- [Stored data]:
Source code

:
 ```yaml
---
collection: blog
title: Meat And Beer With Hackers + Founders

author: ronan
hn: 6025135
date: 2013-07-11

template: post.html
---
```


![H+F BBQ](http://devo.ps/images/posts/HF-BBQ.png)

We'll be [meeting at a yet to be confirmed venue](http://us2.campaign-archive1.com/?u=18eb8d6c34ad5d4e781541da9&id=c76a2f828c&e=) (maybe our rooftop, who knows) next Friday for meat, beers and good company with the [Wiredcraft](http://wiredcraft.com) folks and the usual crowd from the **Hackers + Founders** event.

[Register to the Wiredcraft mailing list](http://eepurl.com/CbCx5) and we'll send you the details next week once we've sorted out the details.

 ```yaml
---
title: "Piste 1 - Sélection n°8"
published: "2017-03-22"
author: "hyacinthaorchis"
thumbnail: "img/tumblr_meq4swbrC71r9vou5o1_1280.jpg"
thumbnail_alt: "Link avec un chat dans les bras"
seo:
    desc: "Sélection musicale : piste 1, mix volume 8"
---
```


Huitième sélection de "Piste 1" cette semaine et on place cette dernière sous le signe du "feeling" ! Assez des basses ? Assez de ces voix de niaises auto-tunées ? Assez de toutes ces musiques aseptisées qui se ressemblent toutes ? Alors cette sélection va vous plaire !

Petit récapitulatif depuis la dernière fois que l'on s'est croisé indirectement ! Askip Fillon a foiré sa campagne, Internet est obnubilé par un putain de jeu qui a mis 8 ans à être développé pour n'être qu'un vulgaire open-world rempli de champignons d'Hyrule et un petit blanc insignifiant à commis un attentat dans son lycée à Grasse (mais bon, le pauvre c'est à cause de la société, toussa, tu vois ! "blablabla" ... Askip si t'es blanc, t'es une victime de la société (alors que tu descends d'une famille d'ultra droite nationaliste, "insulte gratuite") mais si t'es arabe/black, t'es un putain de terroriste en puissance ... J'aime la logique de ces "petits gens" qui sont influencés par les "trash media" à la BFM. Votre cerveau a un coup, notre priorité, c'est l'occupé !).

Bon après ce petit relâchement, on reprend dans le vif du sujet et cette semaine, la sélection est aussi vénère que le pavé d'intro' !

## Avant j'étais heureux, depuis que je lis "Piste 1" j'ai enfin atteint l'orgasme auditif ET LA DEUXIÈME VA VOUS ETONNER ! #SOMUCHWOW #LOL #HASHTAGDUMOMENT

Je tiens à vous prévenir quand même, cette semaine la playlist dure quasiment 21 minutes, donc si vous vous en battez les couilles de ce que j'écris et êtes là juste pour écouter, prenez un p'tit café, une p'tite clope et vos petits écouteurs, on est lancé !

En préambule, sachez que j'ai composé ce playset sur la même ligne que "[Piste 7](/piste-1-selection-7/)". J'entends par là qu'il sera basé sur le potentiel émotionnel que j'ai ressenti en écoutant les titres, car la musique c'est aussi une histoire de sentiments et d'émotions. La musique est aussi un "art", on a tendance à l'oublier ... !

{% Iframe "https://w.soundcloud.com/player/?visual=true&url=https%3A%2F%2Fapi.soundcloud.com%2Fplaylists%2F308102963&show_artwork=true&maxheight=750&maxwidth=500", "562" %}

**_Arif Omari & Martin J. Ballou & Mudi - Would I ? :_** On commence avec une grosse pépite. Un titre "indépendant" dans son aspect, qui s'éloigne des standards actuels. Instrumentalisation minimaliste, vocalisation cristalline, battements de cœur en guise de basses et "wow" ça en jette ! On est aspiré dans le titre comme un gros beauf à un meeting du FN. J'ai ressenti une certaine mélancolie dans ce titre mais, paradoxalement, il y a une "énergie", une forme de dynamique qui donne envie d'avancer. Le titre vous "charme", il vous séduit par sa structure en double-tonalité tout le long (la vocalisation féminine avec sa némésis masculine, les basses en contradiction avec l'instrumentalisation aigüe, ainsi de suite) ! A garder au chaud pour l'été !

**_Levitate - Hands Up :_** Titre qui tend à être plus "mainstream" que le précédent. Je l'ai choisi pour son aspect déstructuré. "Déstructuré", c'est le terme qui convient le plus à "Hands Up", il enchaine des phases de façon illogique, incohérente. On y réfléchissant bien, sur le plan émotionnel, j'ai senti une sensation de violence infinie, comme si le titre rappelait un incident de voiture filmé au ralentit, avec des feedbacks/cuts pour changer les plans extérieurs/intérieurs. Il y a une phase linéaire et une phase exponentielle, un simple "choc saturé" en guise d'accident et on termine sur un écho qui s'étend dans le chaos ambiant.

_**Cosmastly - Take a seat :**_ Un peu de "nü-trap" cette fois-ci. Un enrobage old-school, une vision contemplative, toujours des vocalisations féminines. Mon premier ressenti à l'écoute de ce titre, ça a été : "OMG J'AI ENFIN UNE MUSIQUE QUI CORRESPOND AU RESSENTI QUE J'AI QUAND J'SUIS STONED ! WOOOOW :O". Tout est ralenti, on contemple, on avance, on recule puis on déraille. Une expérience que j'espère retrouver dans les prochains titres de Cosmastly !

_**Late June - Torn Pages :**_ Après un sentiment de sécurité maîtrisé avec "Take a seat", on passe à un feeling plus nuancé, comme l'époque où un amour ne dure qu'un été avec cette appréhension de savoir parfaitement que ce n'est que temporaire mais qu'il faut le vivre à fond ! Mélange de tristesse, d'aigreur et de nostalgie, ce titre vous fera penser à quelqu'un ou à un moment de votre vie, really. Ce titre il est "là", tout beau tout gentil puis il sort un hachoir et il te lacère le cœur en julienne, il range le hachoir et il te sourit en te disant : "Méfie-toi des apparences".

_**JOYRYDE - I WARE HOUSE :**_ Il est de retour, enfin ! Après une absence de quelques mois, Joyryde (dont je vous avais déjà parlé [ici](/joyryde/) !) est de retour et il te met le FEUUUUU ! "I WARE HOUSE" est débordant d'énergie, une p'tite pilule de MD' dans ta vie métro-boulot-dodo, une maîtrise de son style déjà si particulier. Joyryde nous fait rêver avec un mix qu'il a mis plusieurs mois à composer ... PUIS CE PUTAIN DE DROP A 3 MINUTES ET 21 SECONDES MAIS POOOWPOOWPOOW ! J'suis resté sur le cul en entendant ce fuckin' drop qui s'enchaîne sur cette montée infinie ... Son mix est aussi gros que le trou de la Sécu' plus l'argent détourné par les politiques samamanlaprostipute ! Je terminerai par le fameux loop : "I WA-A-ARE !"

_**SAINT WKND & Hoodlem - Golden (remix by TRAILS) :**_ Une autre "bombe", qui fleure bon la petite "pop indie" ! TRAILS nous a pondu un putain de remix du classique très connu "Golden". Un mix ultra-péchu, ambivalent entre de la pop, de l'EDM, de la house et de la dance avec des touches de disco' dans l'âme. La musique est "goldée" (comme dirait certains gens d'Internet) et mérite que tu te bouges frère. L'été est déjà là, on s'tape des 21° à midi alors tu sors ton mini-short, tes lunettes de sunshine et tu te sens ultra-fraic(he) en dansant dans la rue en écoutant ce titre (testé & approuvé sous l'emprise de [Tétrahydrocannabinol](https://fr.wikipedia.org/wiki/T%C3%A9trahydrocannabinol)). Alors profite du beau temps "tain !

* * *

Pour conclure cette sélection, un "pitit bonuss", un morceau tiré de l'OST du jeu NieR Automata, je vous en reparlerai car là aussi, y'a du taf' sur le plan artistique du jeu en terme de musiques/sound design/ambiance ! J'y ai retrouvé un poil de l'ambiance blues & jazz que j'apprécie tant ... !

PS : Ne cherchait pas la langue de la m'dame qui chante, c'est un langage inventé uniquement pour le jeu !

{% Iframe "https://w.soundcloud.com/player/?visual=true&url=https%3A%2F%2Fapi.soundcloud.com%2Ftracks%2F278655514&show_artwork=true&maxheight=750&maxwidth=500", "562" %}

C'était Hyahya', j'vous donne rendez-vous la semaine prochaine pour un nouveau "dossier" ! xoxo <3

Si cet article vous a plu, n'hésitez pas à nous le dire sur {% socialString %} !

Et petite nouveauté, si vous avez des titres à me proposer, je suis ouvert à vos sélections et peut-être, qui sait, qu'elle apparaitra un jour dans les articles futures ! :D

- [Activity]: Filter the data above down to lines with the word "author", and copy them.

- [Solution for this task]:
author: ronan
author: "hyacinthaorchis"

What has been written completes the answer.